• **Your task**:
If a line includes "begin", copy it out of the entries.

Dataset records
□ □ □ □ □
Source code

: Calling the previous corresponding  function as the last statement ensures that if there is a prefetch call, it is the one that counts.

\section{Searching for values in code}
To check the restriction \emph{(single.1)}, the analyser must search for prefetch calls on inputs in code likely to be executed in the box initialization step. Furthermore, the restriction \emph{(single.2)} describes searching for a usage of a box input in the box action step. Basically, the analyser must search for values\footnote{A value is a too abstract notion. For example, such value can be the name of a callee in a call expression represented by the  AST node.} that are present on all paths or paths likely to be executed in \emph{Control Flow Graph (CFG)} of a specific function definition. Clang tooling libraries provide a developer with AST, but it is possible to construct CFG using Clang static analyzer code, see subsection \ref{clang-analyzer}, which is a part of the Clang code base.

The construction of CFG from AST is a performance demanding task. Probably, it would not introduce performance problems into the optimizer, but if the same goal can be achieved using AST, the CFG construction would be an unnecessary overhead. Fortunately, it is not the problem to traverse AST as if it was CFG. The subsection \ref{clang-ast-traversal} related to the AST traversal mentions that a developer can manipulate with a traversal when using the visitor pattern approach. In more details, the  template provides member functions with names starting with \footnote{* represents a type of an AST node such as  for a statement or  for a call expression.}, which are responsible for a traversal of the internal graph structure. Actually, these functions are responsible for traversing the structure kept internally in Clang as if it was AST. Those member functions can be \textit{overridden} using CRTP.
□ □ □ □ □
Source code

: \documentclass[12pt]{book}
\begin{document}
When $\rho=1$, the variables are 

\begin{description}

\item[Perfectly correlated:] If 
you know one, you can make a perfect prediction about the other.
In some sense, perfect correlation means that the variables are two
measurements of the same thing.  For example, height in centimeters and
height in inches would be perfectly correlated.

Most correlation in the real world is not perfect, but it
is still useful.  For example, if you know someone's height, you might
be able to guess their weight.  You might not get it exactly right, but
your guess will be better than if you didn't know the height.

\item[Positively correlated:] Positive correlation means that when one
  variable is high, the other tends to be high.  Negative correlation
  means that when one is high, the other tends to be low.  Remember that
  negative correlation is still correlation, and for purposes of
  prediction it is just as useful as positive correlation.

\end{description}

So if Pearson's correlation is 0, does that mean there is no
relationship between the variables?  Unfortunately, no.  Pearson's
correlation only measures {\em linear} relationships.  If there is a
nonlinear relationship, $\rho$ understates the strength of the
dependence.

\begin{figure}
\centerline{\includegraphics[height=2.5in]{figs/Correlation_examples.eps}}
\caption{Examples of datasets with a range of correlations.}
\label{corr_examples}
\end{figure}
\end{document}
□ □ □ □ □
• **Task answer**:
\begin{document}
\begin{description}
\begin{figure}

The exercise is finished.